Leiden Sie manchmal unter Wadenkrämpfen oder fühlen Sie sich erschöpft und gestresst? Magnesiummangel könnte die Ursache sein, denn der Mineralstoff sorgt für Energie und Entspannung.

Magnesium kommt in allen Körpergeweben vor, doch die rund 25 bis 28 Gramm Körperbestand sind nicht gleichmäßig verteilt. Der größte Teil (50 bis 60 Prozent) befindet sich im Knochen. Von dort kann Magnesium mobilisiert werden, wenn die Zufuhr mit der Nahrung nicht ausreicht, um den Bedarf des Körpers zu decken. Weitere 25 bis 30 Prozent des körpereigenen Magnesiums befinden sich in der Muskulatur. Die restlichen 5 bis 10 Prozent verteilen sich auf die übrigen Gewebe.

Energiespender für die Muskeln

Magnesium erfüllt im Körper verschiedene Aufgaben. So ist es Teil vieler Enzyme. Ohne Magnesium könnte der Körper Traubenzucker nicht in Energie umwandeln. Weder Arbeit noch Freizeitaktivitäten wären möglich, und auch die Organe könnten ihre Aufgaben nicht erfüllen.

Außerdem sind magnesiumhaltige Enzyme an vielen Aufbauvorgängen im Körper beteiligt: Sie helfen dabei, Fette und Eiweißstoffe aufzubauen, die ihrerseits als Bausteine für Enzyme, Organe und Gewebe unseres Körpers dienen. Auch die Erbsubstanz könnte ohne den lebensnotwendigen Mineralstoff nicht gebildet werden.

Gegenspieler von Kalzium

Magnesium und Kalzium stehen im Organismus im ständigen sich gegenseitig beeinflussenden Wechselspiel miteinander. Wenn Kalzium für die Erregung von Nerven und Anspannung in der Muskulatur sorgt, wirkt Magnesium beruhigend und entspannend. Mangelt es an Magnesium, kann die Muskulatur verkrampfen (z. B. nächtliche Wadenkrämpfe). Im Nervensystem wirkt Magnesium nicht nur reizlindernd auf die Nerven, es bremst auch die Ausschüttung der Stresshormone Adrenalin und Noradrenalin. Bei ausreichender Magnesiumversorgung kommt Stress also nicht so leicht auf.
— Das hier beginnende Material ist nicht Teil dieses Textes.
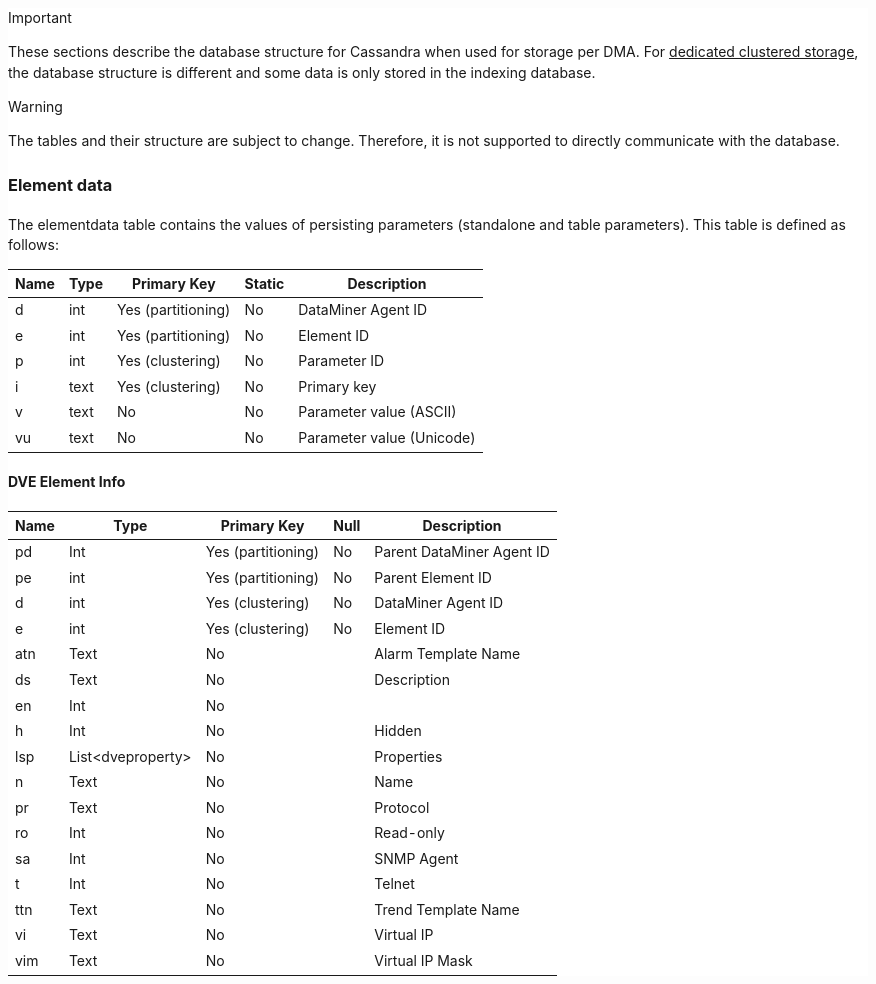 > [!IMPORTANT]
> These sections describe the database structure for Cassandra when used for storage per DMA. For [dedicated clustered storage](xref:Dedicated_clustered_storage), the database structure is different and some data is only stored in the indexing database.

> [!WARNING]
> The tables and their structure are subject to change. Therefore, it is not supported to directly communicate with the database.

### Element data

The elementdata table contains the values of persisting parameters (standalone and table parameters). This table is defined as follows:

|Name|Type|Primary Key|Static|Description|
|--- |--- |--- |--- |--- |
|d|int|Yes (partitioning)|No|DataMiner Agent ID|
|e|int|Yes (partitioning)|No|Element ID|
|p|int|Yes (clustering)|No|Parameter ID|
|i|text|Yes (clustering)|No|Primary key|
|v|text|No|No|Parameter value (ASCII)|
|vu|text|No|No|Parameter value (Unicode)|

#### DVE Element Info

|Name|Type|Primary Key|Null|Description|
|--- |--- |--- |--- |--- |
|pd|Int|Yes (partitioning)|No|Parent DataMiner Agent ID|
|pe|int|Yes (partitioning)|No|Parent Element ID|
|d|int|Yes (clustering)|No|DataMiner Agent ID|
|e|int|Yes (clustering)|No|Element ID|
|atn|Text|No||Alarm Template Name|
|ds|Text|No||Description|
|en|Int|No|||
|h|Int|No||Hidden|
|lsp|List\<dveproperty\>|No||Properties|
|n|Text|No||Name|
|pr|Text|No||Protocol|
|ro|Int|No||Read-only|
|sa|Int|No||SNMP Agent|
|t|Int|No||Telnet|
|ttn|Text|No||Trend Template Name|
|vi|Text|No||Virtual IP|
|vim|Text|No||Virtual IP Mask|
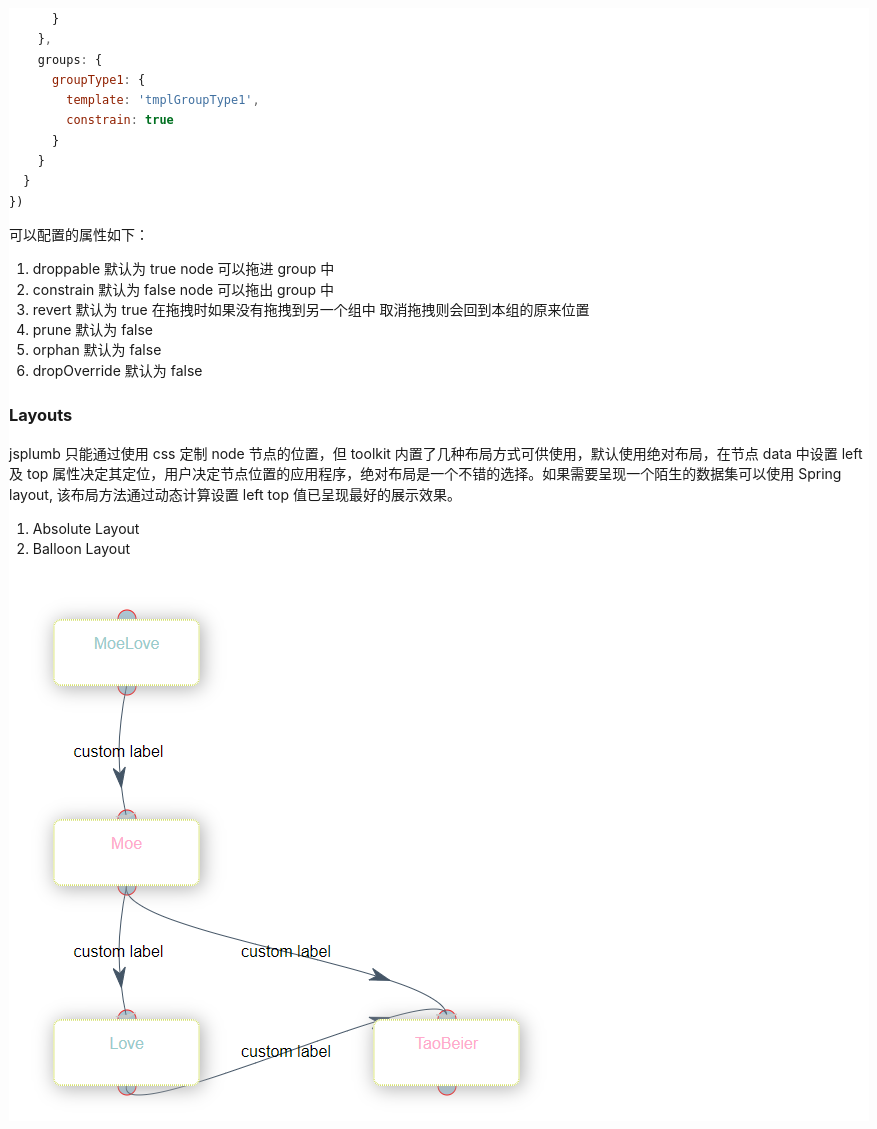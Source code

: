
 ```javascript
      }
    },
    groups: {
      groupType1: {
        template: 'tmplGroupType1',
        constrain: true
      }
    }
  }
})
```

可以配置的属性如下：

1. droppable 默认为 true node 可以拖进 group 中
2. constrain 默认为 false node 可以拖出 group 中
3. revert 默认为 true 在拖拽时如果没有拖拽到另一个组中 取消拖拽则会回到本组的原来位置
4. prune 默认为 false
5. orphan 默认为 false
6. dropOverride 默认为 false

### Layouts

jsplumb 只能通过使用 css 定制 node 节点的位置，但 toolkit 内置了几种布局方式可供使用，默认使用绝对布局，在节点 data 中设置 left 及 top 属性决定其定位，用户决定节点位置的应用程序，绝对布局是一个不错的选择。如果需要呈现一个陌生的数据集可以使用 Spring layout, 该布局方法通过动态计算设置 left top 值已呈现最好的展示效果。

1. Absolute Layout
2. Balloon Layout

![/img/jsplumb/jsplumb-demo.png](/img/jsplumb/jsplumb-demo.png)
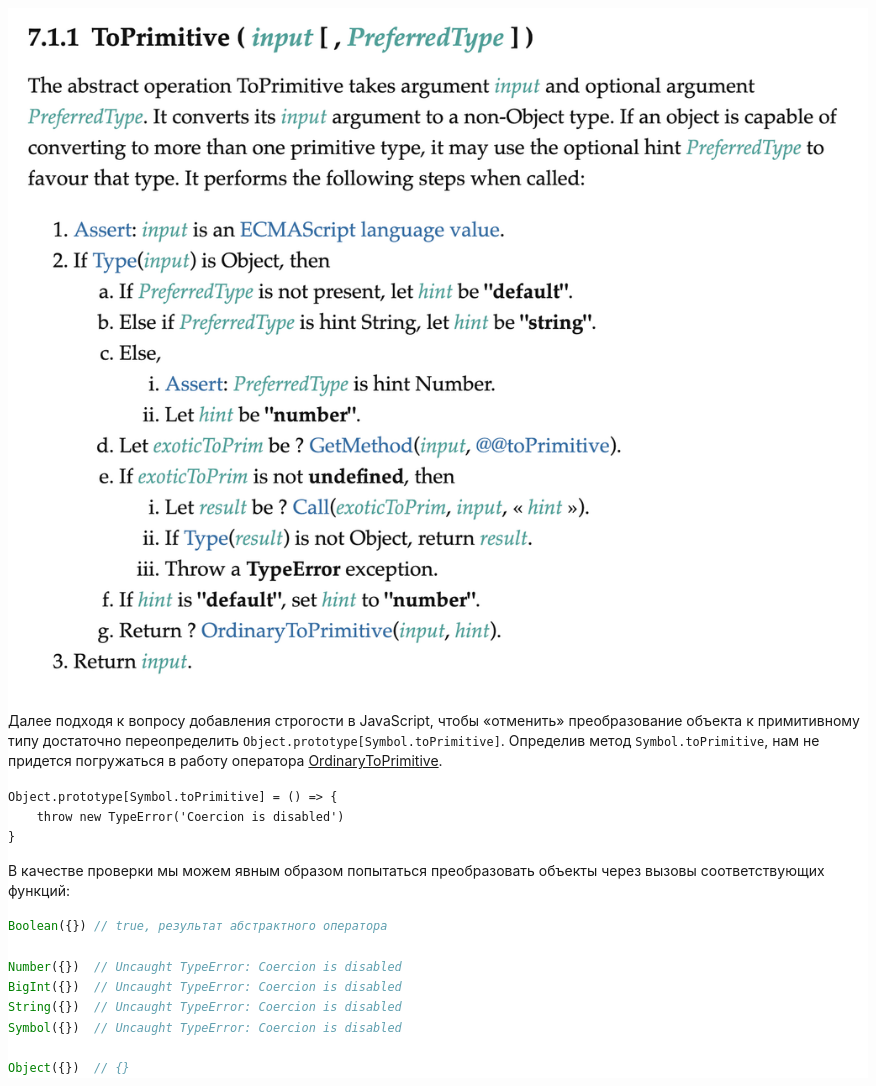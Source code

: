 ![](./spec_4.png)

Далее подходя к вопросу добавления строгости в JavaScript, чтобы «отменить» преобразование объекта к примитивному типу достаточно переопределить `Object.prototype[Symbol.toPrimitive]`. Определив метод `Symbol.toPrimitive`, нам не придется погружаться в работу оператора [OrdinaryToPrimitive](https://tc39.es/ecma262/#sec-ordinarytoprimitive).


```
Object.prototype[Symbol.toPrimitive] = () => {
    throw new TypeError('Coercion is disabled')
}
```

В качестве проверки мы можем явным образом попытаться преобразовать объекты
через вызовы соответствующих функций:

```javascript
Boolean({}) // true, результат абстрактного оператора 

Number({})  // Uncaught TypeError: Coercion is disabled
BigInt({})  // Uncaught TypeError: Coercion is disabled
String({})  // Uncaught TypeError: Coercion is disabled
Symbol({})  // Uncaught TypeError: Coercion is disabled

Object({})  // {}
```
Auch auf Herz, Gefäße und Kreislauf wirkt Magnesium wohltuend: Es setzt die Gerinnungsneigung des Blutes herab und stabilisiert die Blutplättchen (Thrombozyten). Es entspannt die Muskulatur der Blutgefäße und den Herzmuskel. Positiver Effekt: Das Herz wird entlastet und der Blutdruck sinkt.